**EXERCISE DETAILS:** An exact transcription of all the records below is required, without any images.

**RECORDS FOR THE TASK:**
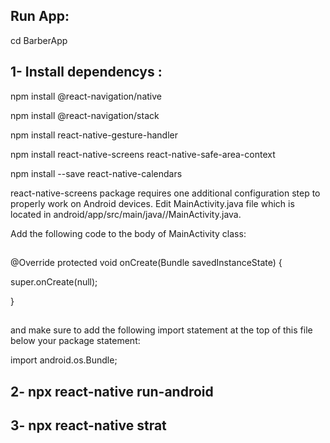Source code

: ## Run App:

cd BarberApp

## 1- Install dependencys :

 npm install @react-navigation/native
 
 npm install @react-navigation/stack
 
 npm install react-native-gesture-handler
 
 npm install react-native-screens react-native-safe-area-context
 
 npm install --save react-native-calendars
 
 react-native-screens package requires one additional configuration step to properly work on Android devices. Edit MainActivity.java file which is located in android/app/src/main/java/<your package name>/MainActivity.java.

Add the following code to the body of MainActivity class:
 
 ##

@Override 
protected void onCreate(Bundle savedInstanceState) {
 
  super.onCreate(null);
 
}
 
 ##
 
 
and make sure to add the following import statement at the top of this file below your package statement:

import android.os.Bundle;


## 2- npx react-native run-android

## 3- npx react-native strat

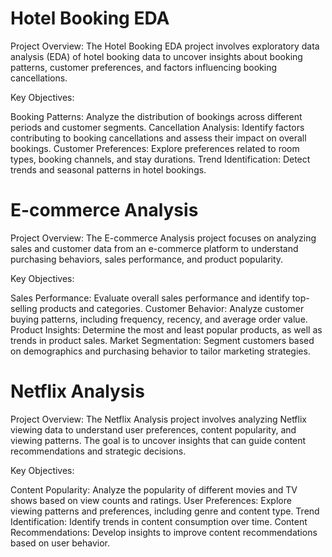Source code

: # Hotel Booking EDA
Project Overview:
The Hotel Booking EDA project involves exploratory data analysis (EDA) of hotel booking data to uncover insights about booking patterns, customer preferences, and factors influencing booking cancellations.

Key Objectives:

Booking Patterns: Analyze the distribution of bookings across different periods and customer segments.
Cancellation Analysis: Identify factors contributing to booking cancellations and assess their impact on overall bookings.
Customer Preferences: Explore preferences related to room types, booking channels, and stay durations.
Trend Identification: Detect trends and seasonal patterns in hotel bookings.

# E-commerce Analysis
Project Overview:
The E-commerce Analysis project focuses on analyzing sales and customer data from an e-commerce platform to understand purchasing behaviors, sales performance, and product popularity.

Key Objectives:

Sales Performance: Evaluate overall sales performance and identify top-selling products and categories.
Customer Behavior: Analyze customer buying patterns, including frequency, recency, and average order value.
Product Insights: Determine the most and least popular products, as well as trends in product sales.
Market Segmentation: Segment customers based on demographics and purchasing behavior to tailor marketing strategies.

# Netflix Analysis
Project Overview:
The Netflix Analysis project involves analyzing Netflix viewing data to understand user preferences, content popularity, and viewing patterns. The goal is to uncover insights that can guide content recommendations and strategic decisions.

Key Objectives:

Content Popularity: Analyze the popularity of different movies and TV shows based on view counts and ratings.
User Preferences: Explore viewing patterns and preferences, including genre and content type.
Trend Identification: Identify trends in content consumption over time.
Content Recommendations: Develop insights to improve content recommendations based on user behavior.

**SOLUTION TO THIS TASK:**
Source code

: ## Run App:

cd BarberApp

## 1- Install dependencys :

 npm install @react-navigation/native
 
 npm install @react-navigation/stack
 
 npm install react-native-gesture-handler
 
 npm install react-native-screens react-native-safe-area-context
 
 npm install --save react-native-calendars
 
 react-native-screens package requires one additional configuration step to properly work on Android devices. Edit MainActivity.java file which is located in android/app/src/main/java/<your package name>/MainActivity.java.

Add the following code to the body of MainActivity class:
 
 ##

@Override 
protected void onCreate(Bundle savedInstanceState) {
 
  super.onCreate(null);
 
}
 
 ##
 
 
and make sure to add the following import statement at the top of this file below your package statement:

import android.os.Bundle;


## 2- npx react-native run-android

## 3- npx react-native strat

Source code

: # Hotel Booking EDA
Project Overview:
The Hotel Booking EDA project involves exploratory data analysis (EDA) of hotel booking data to uncover insights about booking patterns, customer preferences, and factors influencing booking cancellations.

Key Objectives:

Booking Patterns: Analyze the distribution of bookings across different periods and customer segments.
Cancellation Analysis: Identify factors contributing to booking cancellations and assess their impact on overall bookings.
Customer Preferences: Explore preferences related to room types, booking channels, and stay durations.
Trend Identification: Detect trends and seasonal patterns in hotel bookings.

# E-commerce Analysis
Project Overview:
The E-commerce Analysis project focuses on analyzing sales and customer data from an e-commerce platform to understand purchasing behaviors, sales performance, and product popularity.

Key Objectives:

Sales Performance: Evaluate overall sales performance and identify top-selling products and categories.
Customer Behavior: Analyze customer buying patterns, including frequency, recency, and average order value.
Product Insights: Determine the most and least popular products, as well as trends in product sales.
Market Segmentation: Segment customers based on demographics and purchasing behavior to tailor marketing strategies.

# Netflix Analysis
Project Overview:
The Netflix Analysis project involves analyzing Netflix viewing data to understand user preferences, content popularity, and viewing patterns. The goal is to uncover insights that can guide content recommendations and strategic decisions.

Key Objectives:

Content Popularity: Analyze the popularity of different movies and TV shows based on view counts and ratings.
User Preferences: Explore viewing patterns and preferences, including genre and content type.
Trend Identification: Identify trends in content consumption over time.
Content Recommendations: Develop insights to improve content recommendations based on user behavior.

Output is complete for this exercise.